Documenting Clinical Interventions in Community Pharmacy: PROMISe III


Project Details
Project ID: 2007/08-09
Type: Commissioned
Status: Completed
Institution: To be advised
Chief Investigator: Professor Gregory Peterson

Project Summary

Intervention documentation software was developed and installed in 185 community pharmacies across three States of Australia. The intervention behaviour in 38 of these pharmacies, and 24 additional pharmacies without the software, was observed for one week. Surveys of participating and non-participating pharmacists, pharmacy owners, and consumers provided information on barriers and facilitators for the intervention process, allowing the research team to determine the factors that affected intervention frequency and the nature of the interventions. Pharmacy workload and pharmacist software training were strongly related to intervention frequency. An electronic prompt for a specific intervention significantly increased prompted interventions, as well as intervention frequency overall.
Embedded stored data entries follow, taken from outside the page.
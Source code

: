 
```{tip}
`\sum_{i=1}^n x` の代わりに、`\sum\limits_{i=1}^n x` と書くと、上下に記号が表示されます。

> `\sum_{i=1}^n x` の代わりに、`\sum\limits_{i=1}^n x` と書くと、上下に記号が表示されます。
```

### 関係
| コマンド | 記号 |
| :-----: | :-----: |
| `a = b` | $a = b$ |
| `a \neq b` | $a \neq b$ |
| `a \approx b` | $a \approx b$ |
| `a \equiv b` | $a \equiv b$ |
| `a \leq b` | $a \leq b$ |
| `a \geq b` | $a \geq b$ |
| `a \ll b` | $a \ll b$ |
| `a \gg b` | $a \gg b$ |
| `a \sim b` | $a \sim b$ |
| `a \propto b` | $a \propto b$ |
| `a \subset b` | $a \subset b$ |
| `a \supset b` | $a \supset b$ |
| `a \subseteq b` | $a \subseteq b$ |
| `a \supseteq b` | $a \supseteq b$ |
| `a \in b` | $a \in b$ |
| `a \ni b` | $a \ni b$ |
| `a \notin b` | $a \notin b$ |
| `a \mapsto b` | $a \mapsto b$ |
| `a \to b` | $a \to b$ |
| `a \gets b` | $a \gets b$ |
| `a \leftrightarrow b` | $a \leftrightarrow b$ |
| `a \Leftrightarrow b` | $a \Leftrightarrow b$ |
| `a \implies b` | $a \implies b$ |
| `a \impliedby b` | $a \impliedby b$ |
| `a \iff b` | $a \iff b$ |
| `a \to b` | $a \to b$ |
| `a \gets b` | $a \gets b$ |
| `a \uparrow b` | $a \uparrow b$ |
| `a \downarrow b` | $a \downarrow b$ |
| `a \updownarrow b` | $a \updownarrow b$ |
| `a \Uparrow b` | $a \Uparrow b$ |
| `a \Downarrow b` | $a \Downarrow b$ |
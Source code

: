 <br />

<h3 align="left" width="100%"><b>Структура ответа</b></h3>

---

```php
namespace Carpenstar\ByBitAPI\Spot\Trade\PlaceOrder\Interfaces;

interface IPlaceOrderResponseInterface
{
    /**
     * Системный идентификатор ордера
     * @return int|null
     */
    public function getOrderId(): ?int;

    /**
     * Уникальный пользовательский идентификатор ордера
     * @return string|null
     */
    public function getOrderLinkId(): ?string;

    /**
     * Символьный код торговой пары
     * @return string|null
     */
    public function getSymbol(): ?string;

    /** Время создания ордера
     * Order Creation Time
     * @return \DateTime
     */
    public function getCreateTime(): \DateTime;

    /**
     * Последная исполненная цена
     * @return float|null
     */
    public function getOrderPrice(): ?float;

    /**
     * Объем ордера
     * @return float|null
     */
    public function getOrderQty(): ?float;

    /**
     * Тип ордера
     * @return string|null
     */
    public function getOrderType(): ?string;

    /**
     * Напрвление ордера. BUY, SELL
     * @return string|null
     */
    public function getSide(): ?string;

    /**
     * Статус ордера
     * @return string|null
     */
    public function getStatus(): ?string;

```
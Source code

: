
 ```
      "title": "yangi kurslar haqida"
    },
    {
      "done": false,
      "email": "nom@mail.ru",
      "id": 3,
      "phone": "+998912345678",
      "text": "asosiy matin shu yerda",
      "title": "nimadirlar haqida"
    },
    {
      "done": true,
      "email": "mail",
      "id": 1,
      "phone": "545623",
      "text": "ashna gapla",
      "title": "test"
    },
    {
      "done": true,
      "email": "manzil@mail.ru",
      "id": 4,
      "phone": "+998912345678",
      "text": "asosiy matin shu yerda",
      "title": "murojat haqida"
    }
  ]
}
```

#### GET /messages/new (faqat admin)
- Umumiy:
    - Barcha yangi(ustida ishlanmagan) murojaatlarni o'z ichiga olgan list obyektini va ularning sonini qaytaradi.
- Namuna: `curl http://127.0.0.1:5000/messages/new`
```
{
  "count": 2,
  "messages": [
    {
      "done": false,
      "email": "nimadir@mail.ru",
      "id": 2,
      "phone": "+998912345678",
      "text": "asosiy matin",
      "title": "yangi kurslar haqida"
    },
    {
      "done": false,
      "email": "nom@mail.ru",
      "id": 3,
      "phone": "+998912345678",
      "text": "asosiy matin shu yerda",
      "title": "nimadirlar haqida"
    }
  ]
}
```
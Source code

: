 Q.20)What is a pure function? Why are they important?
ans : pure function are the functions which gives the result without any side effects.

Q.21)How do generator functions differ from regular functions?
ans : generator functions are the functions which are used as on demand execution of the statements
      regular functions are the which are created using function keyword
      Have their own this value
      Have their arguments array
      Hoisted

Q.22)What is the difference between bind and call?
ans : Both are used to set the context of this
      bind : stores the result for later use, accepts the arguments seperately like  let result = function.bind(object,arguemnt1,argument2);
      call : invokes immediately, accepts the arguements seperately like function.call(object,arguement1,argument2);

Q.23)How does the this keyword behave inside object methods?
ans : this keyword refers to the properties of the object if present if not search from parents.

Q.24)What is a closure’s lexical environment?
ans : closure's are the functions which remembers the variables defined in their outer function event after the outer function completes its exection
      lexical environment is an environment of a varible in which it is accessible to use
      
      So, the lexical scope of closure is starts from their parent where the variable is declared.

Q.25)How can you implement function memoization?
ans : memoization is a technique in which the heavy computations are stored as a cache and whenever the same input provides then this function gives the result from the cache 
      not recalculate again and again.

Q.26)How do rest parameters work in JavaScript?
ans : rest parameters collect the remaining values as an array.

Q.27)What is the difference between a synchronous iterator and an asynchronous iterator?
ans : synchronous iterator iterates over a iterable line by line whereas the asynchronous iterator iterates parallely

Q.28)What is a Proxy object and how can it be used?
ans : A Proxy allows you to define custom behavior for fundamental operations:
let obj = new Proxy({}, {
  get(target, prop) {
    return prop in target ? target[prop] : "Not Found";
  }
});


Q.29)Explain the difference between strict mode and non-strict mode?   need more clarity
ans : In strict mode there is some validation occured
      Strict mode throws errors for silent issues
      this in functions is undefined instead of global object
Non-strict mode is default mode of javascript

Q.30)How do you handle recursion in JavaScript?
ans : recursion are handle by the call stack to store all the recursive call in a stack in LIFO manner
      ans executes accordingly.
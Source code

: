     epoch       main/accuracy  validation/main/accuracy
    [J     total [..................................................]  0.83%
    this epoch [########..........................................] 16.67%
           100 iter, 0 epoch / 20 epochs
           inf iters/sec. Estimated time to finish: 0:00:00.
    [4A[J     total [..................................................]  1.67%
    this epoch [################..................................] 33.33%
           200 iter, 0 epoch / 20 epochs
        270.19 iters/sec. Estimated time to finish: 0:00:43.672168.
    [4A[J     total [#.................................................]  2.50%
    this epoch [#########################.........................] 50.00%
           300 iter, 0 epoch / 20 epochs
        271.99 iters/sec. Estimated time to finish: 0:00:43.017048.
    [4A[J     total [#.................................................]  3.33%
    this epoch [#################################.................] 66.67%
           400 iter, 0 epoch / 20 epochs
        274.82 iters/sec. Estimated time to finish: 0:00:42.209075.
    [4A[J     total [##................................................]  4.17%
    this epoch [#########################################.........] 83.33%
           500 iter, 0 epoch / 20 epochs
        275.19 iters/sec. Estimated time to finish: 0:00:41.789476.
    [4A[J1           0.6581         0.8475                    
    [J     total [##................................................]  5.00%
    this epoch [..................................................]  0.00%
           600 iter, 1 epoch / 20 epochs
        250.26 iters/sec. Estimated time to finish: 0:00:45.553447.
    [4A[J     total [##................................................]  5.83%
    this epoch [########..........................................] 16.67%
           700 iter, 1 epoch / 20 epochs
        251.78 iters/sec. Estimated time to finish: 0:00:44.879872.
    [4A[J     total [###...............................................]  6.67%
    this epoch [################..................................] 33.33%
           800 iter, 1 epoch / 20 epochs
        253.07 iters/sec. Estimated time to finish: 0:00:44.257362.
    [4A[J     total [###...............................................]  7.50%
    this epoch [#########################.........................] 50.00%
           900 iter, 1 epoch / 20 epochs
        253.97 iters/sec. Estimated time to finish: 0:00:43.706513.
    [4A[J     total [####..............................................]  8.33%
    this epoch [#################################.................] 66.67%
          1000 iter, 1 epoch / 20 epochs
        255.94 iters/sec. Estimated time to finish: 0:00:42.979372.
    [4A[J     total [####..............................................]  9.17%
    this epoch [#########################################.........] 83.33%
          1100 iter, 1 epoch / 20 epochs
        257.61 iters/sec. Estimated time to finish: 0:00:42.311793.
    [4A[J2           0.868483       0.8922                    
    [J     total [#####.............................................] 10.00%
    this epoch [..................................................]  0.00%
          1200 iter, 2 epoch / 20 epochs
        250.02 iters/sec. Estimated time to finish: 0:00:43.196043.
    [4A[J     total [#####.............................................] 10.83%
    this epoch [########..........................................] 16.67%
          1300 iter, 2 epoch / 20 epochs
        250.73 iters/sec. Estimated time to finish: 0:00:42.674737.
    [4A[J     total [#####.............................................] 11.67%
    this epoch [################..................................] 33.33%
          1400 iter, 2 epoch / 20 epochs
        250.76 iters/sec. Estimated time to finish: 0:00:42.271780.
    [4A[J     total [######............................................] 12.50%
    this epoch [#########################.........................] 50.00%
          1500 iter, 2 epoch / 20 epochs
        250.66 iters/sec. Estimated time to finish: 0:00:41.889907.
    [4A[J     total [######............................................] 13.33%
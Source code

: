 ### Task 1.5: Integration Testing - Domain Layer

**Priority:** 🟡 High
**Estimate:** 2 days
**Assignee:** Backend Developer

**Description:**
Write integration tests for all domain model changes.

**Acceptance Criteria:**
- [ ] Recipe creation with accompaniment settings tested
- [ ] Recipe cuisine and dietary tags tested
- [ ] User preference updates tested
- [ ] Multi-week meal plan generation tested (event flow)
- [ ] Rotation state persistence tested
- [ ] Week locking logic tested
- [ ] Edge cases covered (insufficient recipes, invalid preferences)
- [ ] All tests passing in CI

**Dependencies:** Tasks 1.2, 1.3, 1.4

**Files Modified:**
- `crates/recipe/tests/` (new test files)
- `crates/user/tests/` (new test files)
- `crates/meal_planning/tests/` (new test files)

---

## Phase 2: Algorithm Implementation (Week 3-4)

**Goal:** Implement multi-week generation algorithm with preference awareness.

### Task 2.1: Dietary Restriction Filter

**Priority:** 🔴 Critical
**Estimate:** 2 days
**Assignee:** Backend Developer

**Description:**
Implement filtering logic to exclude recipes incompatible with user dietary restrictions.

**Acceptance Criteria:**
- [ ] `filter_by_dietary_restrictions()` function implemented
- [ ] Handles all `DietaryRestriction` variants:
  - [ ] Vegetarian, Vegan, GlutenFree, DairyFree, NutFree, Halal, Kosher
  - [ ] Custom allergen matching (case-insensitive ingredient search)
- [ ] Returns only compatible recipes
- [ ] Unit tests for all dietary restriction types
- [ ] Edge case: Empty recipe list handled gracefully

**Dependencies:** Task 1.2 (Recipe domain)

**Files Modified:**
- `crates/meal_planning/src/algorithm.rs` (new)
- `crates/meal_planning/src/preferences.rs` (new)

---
The value of the interventions was determined by using an independent expert panel. A sample of 200 interventions were examined by 23 experts (5 physicians, 10 GPs and 8 pharmacists), who assessed the probability of consequences occurring with and without the clinical intervention. The average pharmacist-led clinical intervention resulted in approximately $360 in avoided healthcare utilisation (including medication cost changes). Based on the incremental improvements in intervention frequency, and incorporating the lost opportunity cost, it is estimated that if the PROMISe program were installed in every pharmacy around Australia, an additional $290M in healthcare costs could be avoided, and 10,000 QALYs could be gained every year.

Based on these findings, it is recommended that the PROMISe program be implemented nationally, and that a remuneration scheme be introduced to incentivise pharmacists to perform and document clinical interventions.